Flat Orgs & Learning LO4654

GaltJohn22@aol.com
Sat, 6 Jan 1996 12:59:58 -0500

Replying to LO4588 --

In a message dated 96-01-06 01:55:02 EST, you write:

>However, if the flatter organization is
>combined with a communication structure which minimizes status and
>maximizes encouragement to share information, the opposite is true."
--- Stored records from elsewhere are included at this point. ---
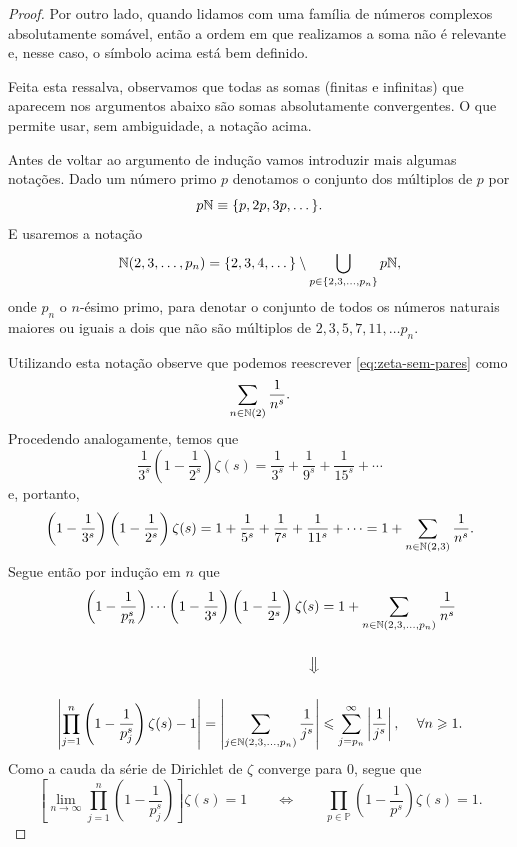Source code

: \begin{proof}
    
        Por outro lado, quando lidamos com uma família de números complexos absolutamente somável, então a ordem
        em que realizamos a soma não é relevante e, 
        nesse caso, o símbolo acima está bem definido.
        
        
        Feita esta ressalva, observamos que todas as somas (finitas e infinitas) que aparecem nos argumentos abaixo 
        são somas absolutamente convergentes. 
        O que permite usar, sem ambiguidade, a notação acima.
        
        Antes de voltar ao argumento de indução vamos introduzir mais algumas notações. Dado um número primo $p$ denotamos o conjunto 
        dos múltiplos de $p$ por 
        \[
        p\mathbb{N} \equiv  \{ p, 2p, 3p, \dots \}.
        \]
        E usaremos a notação 
        \[
        \mathbb{N}(2, 3, \dots, p_n) 
        = \{ 2, 3, 4, \dots \} 
        \setminus \bigcup_{p\in\{2, 3, \dots, p_n\}} p\mathbb{N},
        \]
        onde $p_n$ o $n$-ésimo primo, para denotar o 
        conjunto de todos os números naturais maiores ou iguais a dois
        que não são múltiplos de $2,3,5,7,11,\ldots p_n$. 
        
        Utilizando esta notação observe que podemos reescrever \eqref{eq:zeta-sem-pares} como 
        \[
        \sum_{n\in\mathbb{N}(2)} \frac{1}{n^s}.
        \]
        Procedendo analogamente, temos que
        \[
        \frac{1}{3^s}\left( 1 - \frac{1}{2^s} \right)\zeta(s)
        = \frac{1}{3^s} + \frac{1}{9^s} + \frac{1}{15^s} + \cdots
        \]
        e, portanto,
        \[
        \left(1 - \frac{1}{3^s}\right)\left(1 - \frac{1}{2^s}\right)\zeta(s)
        = 1 + \frac{1}{5^s} + \frac{1}{7^s} + \frac{1}{11^s} + \cdots
        = 1 + \sum_{n\in\mathbb{N}(2,3)} \frac{1}{n^s}.
        \]
        Segue então por indução em $n$ que
        \begin{align*}
            \left(1 - \frac{1}{p_n^s}\right)
            \cdots
            \left(1 - \frac{1}{3^s}\right)
            \left(1 - \frac{1}{2^s}\right)\zeta(s)
            &= 1 + \sum_{n\in\mathbb{N}(2,3, \dots, p_n)} \frac{1}{n^s} 
            \\[0.5cm]
            \big\Downarrow
            \\[0.5cm]
            \left|
            \prod_{j=1}^n \left(1 - \frac{1}{p_j^s}\right)\zeta(s) - 1
            \right|
            = \left|
            \sum_{j\in\mathbb{N}(2,3, \dots, p_n)} \frac{1}{j^s}
            \right|
            &\leqslant \sum_{j=p_n}^{\infty} \left|\frac{1}{j^s}\right|,
            \,\quad \forall n\geqslant 1.
        \end{align*}
        Como a cauda da série de Dirichlet 
        de $\zeta$ converge para $0$,
        segue que
        \[
        \left[
        \lim_{n\to\infty} \prod_{j=1}^n \left(1 - \frac{1}{p_j^s}\right)
        \right]\zeta(s)
        = 1
        \qquad \iff \qquad
        \prod_{p\in\mathbb{P}} \left(1 - \frac{1}{p^s}\right)\zeta(s)
        = 1.
        \]
        

\end{proof}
Somehow it would appear that this writer assumes that communication is
always good, not just flatness.

Communication is NOT *inherently* good. Hitler, as an extreme example,
was an excellent communicator.

A more contemporary and perhaps more acceptable example is communication
within a software organization. Up to a point, communication is VITAL,
but beyond that point, it is a drag on productivity. The why is simple:

Let us consider an arbitrary person A in a flat software engineering team.
Person A, to communicate an idea to Person B will require X minutes of a
finite day of 48X (I arbitrarily set X=10 so that we have a 480 minute
day, 10 minutes to communicate idea). B will want to communicate an idea
to A also, even as a critique of A's idea. This will also take X so 2X of
48X was spent communicating between two team members. As the number of
persons on the team rises one can quickly find 48X used in communication
and NONE used doing the work.

This is the most important reason why software teams larger than some
arguable number cannot produce software. In fact, IMHO, tho only reason
the number is arguable is that larger teams with a SHARED VISION *can*
produce viable software systems - precisely *because* they can spend
*less* time communicating.

This function of Diminishing Return on Communication (Let's call it DRC
and look highly official) is true of any organization.

In software, its just easier to see the failure and impossible to cover it
up. The software works or it doesn't.